## Work task
Please copy each line below that contains the string "necromancy".

-- -- --

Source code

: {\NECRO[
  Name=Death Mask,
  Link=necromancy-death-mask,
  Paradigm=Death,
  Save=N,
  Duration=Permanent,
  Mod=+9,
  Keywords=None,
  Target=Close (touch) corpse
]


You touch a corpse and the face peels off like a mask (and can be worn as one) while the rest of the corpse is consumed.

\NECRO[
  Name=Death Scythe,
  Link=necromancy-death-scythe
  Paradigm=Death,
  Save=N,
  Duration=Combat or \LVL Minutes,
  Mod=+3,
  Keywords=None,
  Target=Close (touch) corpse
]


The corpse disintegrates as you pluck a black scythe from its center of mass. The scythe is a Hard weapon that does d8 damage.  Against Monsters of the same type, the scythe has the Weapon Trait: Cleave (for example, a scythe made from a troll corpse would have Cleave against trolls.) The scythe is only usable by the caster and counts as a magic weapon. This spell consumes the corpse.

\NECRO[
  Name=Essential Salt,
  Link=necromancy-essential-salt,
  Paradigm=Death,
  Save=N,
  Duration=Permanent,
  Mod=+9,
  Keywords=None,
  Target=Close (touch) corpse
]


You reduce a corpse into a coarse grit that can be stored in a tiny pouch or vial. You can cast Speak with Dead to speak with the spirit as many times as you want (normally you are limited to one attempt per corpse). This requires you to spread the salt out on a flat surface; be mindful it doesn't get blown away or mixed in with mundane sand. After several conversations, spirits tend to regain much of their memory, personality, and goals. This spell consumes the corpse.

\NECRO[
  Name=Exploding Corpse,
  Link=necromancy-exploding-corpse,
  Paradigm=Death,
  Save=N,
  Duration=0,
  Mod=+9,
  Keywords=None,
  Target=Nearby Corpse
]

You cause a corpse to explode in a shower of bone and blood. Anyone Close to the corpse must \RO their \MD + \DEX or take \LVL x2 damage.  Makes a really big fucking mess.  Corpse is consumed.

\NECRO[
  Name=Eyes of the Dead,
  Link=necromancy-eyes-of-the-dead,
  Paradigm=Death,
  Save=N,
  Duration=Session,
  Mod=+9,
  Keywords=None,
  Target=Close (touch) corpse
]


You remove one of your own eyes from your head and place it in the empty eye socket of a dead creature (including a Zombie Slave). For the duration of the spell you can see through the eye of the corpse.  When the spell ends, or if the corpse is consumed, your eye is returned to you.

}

-- -- --

## Task answer
  Link=necromancy-death-mask,
  Link=necromancy-death-scythe
  Link=necromancy-essential-salt,
  Link=necromancy-exploding-corpse,
  Link=necromancy-eyes-of-the-dead,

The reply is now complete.